Tipping the Balance

"I think Mr. Rumsfeld should resign," House Minority Leader Nancy Pelosi, D-Calif., declared last week. Does the American public agree? The answer, according to a Gallup Poll taken last weekend, is no. By more than 2-to-1 (64 percent to 31 percent), the public says Defense Secretary Donald Rumsfeld should not resign. Do people want President Bush to fire Rumsfeld? Again, no, by more than 2-to-1 (62 percent to 29 percent).

It's not that Americans don't take seriously the reports of U.S. soldiers' mistreating Iraqi prisoners. Over 70 percent say the abuses constituted serious criminal offenses, not harmless pranks, as some radio commentators have suggested. More than 70 percent say there are no circumstances that could ever justify such acts of humiliation and abuse. A majority of Americans say the reports of mistreatment bother them "a great deal."

The big question is this: Was the mistreatment of prisoners a violation of U.S. policy, or was it U.S. policy? "Who directed these people, or were they directed?" asked Sen. Chuck Hagel, R-Neb. "Was there a policy from the CIA or any other intelligence effort?"

The military denies that it has a policy of mistreatment and says it is investigating and punishing the wrongdoers. "We don't torture people," Gen. Richard Myers, chairman of the Joint Chiefs of Staff, said last week. Bush insists that the abuses were a violation of U.S. military policy: "What took place in that Iraqi prison was the wrongdoing of a few."

But at least two major investigations suggest that many of the abuses were policy. New Yorker magazine reporter Seymour Hersh, who reported the details of an Army investigation, argues, "It's impossible to believe that these six or seven young children from rural America understood the implications of this kind of treatment. Somebody told them what to do. Somebody enabled then to feel good enough about it, they could take photographs." And make videotapes, as it turns out.

Hersh adds, "The Army can't get out of it simply by saying it's just a few bad apples." Can it?

Most Americans think that the perpetrators were acting on their own, not following orders. More than 60 percent think the abuses were isolated instances. And by an overwhelming margin (79 percent to 14 percent), the public sees the abuses as a violation of military policy. That is one of the rare questions on which Democrats and Republicans agree: 84 percent of both Democrats and Republicans see the mistreatment as a violation of policy.

As a result, more than 80 percent of Americans think "a great deal" or "a fair amount" of blame should be placed on the soldiers who perpetrated the abuses and the officers supervising them. Just 48 percent blame Rumsfeld, and 42 percent blame Bush. For these depraved acts to have been a matter of policy is unthinkable to most Americans. If the investigations produce evidence that mistreatment was recommended or allowed, the public's reaction could be explosive.
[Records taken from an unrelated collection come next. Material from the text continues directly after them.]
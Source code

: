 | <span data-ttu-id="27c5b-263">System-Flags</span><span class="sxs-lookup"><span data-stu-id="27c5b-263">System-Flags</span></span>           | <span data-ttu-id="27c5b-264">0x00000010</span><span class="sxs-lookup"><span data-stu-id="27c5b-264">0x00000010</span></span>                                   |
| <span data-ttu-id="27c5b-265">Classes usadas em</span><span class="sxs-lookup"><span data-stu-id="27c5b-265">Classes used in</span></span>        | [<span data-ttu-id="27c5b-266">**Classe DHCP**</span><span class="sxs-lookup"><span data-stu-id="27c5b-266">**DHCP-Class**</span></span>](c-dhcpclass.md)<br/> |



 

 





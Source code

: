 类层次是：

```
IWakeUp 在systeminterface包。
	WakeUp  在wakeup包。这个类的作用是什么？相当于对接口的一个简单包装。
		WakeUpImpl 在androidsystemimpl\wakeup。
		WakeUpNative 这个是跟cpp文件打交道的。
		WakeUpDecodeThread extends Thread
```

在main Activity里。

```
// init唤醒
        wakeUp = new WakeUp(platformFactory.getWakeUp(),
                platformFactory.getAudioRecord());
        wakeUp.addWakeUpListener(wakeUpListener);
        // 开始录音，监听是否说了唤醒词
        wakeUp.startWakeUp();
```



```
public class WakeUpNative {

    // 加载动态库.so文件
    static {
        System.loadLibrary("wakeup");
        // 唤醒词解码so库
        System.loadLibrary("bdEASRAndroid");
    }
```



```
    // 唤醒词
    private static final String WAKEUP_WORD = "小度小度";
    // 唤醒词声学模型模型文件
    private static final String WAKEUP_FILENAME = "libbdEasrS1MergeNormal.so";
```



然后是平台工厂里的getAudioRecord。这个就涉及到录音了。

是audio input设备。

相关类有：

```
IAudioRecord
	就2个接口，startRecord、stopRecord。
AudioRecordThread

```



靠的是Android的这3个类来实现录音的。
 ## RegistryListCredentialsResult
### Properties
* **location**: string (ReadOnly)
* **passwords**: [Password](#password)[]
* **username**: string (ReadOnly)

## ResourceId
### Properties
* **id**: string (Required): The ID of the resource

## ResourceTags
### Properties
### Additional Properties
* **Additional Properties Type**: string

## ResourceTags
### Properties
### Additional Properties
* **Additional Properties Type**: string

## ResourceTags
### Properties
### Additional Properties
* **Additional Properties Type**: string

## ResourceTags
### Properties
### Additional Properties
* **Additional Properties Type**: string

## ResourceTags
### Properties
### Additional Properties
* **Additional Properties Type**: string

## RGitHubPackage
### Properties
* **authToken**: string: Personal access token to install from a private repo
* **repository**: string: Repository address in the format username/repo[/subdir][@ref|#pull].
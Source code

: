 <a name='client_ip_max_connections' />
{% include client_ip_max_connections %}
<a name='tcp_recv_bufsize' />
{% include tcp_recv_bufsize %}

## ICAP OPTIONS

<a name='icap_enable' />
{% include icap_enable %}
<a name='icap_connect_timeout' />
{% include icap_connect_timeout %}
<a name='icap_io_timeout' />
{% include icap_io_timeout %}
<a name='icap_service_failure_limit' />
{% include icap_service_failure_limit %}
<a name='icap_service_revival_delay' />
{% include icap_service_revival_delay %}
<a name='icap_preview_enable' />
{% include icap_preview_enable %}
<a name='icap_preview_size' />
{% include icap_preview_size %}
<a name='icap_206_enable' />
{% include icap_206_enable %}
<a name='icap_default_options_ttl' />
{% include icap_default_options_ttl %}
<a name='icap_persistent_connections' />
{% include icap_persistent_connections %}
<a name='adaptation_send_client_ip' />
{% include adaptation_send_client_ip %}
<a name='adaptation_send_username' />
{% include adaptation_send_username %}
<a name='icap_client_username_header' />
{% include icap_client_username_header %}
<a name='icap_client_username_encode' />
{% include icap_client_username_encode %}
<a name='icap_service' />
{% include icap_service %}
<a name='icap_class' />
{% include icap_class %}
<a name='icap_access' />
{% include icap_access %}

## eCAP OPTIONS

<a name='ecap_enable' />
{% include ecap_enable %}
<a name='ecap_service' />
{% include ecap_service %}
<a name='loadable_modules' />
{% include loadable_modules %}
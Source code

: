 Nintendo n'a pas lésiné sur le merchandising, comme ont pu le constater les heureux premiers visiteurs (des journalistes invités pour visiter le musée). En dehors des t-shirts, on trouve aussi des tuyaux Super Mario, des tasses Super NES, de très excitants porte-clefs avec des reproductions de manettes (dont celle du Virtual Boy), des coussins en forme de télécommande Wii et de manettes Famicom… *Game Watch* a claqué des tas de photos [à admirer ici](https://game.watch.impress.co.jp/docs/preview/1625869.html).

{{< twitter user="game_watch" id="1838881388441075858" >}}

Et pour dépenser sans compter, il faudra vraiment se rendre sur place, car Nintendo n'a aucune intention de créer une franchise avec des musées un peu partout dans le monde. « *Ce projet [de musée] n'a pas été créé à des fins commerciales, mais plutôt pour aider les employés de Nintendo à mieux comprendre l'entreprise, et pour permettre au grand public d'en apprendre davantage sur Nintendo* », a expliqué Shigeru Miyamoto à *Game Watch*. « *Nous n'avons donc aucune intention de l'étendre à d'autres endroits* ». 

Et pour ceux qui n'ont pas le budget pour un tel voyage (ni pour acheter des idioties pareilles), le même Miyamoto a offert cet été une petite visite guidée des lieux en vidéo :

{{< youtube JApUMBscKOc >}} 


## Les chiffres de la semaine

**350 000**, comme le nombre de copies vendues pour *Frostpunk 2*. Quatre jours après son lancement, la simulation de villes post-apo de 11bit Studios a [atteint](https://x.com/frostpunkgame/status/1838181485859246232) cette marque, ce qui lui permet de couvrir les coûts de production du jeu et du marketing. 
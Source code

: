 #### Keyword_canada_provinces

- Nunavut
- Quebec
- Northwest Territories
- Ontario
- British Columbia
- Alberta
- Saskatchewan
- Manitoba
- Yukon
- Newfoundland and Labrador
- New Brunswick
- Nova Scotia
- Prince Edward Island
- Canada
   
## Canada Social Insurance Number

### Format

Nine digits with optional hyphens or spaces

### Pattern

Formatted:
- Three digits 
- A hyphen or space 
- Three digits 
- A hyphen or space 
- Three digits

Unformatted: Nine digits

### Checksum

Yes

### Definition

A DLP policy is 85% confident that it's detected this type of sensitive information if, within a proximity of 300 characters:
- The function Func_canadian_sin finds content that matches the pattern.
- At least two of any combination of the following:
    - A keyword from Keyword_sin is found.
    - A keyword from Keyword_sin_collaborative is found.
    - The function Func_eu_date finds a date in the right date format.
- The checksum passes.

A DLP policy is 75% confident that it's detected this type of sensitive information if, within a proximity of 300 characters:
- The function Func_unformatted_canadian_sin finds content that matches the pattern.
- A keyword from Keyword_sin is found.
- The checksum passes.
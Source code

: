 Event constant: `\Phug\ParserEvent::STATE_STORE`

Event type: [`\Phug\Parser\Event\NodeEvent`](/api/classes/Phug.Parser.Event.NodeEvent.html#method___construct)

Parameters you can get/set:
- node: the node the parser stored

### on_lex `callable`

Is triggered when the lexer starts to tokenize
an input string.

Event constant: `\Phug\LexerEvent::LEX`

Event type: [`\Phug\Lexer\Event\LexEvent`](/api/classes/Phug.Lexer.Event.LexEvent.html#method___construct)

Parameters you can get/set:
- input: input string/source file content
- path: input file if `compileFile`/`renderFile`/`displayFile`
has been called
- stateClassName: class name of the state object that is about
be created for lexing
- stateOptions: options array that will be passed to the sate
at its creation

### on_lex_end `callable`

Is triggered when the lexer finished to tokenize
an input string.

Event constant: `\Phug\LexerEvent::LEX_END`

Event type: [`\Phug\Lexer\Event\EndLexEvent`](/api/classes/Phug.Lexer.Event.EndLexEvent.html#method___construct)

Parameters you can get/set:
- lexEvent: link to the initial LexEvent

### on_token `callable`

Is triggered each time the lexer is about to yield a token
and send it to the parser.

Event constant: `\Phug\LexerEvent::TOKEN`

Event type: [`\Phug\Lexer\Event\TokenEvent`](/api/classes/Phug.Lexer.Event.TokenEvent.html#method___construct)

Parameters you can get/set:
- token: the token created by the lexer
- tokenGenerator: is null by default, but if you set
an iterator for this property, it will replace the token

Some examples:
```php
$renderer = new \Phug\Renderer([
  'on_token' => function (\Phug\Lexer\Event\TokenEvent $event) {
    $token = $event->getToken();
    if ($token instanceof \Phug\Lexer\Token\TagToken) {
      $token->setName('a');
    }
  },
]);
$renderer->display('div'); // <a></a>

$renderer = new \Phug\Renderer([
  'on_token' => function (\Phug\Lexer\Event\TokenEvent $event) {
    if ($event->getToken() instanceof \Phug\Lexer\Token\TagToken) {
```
The reports of abuse are changing the public's view of the war in Iraq. A week ago, just before the photos came out, the public was split over whether going to war in Iraq was worthwhile (50 percent said yes; 47 percent said no). Now, most Americans say it was not worth going to war (54 percent to 44 percent).

Responses to that question are intensely partisan. By 76 percent to 22 percent, Republicans think the war is worth the cost. By the same split, 76 percent to 22 percent, Democrats think it isn't. What tips the balance is that independents have now turned against the war. By 60 percent to 37 percent, unaligned Americans say it wasn't worth going to war.

The scandal is taking a toll on Bush's standing. Three weeks ago, just after the Iraqi insurgency began, the public was fairly evenly divided over how Bush was handling the situation in Iraq. Now 58 percent disapprove. That's the worst rating on Iraq that Bush has ever gotten.

In the past, he has held the advantage over Democratic challenger John Kerry on Iraq. Now, the public is pretty closely split over whether Bush or Kerry would do a better job handling Iraq (48 percent prefer Bush; 45 percent prefer Kerry).

Bush's overall job rating is at a new low—46 percent approval. For the first time, a majority of Americans (51 percent) say they disapprove of the way he is handling his job.

"Oh, boy," say Democrats. "We've got him."

Maybe not, though.

Right now, the presidential race stands at 48 percent for Bush and 47 percent for Kerry among likely voters. Include independent Ralph Nader in the mix and Bush runs 2 points ahead of Kerry (47 percent Bush, 45 percent Kerry, 5 percent Nader). Those kinds of findings drive Democrats crazy.

They're dismayed that, with all of Bush's problems in Iraq, the 9/11 commission hearings, and gasoline prices, Kerry hasn't surged into the lead. They look at a tied race and say, "Bad news—the glass is half empty." But it's also half full: Even though voters still don't know very much about Kerry, he is running neck and neck with a wartime president.

Democrats need to keep reminding themselves that this election is supposed to be a referendum on Bush. And the message of the latest Gallup Poll is clear: Bush is in trouble.